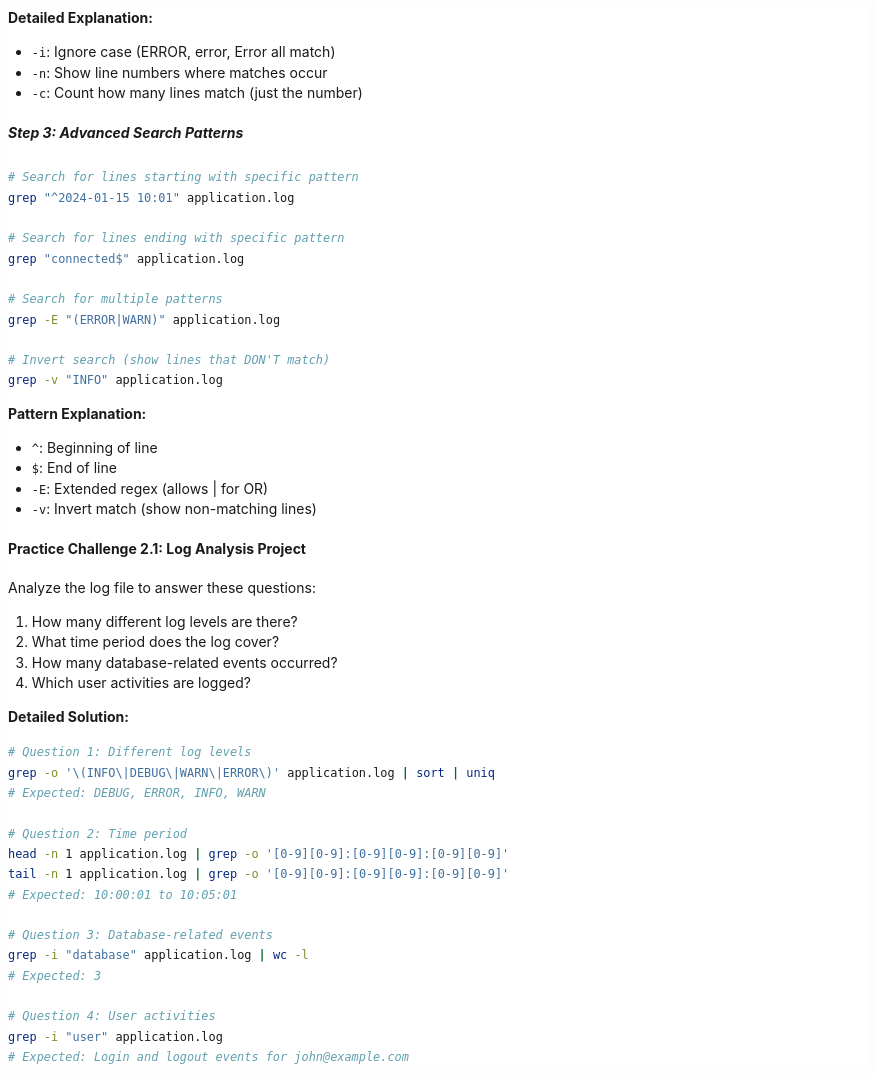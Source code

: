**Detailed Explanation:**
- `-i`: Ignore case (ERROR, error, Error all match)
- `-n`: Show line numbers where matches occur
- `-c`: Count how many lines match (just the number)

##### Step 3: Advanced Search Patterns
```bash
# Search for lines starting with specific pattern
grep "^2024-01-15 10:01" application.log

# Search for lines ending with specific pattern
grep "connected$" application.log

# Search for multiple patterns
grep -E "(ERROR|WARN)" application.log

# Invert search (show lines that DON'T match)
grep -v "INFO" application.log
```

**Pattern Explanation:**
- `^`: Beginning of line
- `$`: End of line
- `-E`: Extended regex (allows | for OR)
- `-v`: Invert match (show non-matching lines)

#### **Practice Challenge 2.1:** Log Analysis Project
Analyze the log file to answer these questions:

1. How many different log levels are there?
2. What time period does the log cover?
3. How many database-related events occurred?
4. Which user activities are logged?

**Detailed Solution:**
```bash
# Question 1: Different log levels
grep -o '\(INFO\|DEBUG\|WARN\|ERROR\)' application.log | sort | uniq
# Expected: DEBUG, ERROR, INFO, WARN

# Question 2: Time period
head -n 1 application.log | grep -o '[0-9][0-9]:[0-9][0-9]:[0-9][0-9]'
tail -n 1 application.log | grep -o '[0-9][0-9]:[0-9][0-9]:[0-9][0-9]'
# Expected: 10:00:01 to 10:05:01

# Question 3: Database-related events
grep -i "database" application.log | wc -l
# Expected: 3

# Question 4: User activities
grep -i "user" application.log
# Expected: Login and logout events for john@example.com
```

=-=-=-=-=

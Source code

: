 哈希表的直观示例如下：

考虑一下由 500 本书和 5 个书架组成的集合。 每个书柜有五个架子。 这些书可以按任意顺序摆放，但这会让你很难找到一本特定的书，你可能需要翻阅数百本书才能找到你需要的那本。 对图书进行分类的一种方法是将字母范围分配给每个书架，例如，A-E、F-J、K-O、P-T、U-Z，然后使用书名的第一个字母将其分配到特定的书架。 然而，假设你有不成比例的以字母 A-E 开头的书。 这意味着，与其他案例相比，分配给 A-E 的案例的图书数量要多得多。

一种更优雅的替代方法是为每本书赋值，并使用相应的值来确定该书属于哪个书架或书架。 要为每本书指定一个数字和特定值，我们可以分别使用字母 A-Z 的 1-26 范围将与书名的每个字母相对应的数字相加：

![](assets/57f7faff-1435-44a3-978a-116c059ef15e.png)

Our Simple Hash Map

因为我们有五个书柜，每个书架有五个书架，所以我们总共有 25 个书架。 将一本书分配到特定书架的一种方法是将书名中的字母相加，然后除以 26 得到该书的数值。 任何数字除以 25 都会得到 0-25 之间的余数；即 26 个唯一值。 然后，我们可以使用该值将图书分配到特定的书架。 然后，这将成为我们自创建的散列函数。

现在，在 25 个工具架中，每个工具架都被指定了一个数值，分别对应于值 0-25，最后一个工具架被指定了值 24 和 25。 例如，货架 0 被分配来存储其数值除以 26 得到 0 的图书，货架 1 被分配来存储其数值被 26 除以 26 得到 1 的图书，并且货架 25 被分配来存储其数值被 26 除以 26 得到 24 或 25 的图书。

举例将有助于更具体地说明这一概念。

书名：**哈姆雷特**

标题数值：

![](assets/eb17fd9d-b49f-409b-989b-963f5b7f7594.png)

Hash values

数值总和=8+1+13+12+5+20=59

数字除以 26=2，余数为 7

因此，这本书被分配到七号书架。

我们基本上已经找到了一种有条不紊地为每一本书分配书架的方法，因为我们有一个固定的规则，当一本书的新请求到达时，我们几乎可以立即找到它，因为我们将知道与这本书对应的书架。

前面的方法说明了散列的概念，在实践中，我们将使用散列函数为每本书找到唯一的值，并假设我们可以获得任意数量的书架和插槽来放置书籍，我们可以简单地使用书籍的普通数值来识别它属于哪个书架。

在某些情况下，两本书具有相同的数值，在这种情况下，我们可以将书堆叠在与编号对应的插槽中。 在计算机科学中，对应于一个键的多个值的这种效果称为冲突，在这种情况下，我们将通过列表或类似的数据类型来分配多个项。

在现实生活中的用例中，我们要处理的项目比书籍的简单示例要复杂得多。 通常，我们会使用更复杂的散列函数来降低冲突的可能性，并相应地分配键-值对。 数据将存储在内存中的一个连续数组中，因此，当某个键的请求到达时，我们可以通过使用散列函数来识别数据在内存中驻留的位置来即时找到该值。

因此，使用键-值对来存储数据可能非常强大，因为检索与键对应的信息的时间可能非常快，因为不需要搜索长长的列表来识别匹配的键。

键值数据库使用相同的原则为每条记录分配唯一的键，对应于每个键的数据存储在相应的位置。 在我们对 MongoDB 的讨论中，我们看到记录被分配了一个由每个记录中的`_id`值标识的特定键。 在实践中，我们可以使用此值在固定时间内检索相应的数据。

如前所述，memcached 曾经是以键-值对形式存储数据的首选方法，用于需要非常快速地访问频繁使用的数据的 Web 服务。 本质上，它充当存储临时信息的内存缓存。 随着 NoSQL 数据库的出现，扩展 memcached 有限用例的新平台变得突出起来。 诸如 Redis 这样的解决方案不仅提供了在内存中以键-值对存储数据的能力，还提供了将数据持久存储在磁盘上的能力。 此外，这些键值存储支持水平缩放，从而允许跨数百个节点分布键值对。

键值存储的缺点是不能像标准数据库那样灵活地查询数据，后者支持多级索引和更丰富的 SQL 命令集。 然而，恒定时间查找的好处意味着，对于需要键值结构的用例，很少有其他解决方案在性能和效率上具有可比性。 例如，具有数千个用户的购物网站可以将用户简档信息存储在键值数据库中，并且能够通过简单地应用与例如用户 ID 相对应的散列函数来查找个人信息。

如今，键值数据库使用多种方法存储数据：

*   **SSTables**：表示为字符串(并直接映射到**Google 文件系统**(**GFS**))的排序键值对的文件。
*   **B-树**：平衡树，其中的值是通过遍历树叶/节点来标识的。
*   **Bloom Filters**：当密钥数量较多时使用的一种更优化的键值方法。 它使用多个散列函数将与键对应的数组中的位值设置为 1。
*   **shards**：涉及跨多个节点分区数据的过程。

=-=-=-=-=

• _Your task_: Copy every line of the listing where the word "Detailed" appears.

• _Result for this exercise_:
:**Detailed Explanation:**
**Detailed Solution:**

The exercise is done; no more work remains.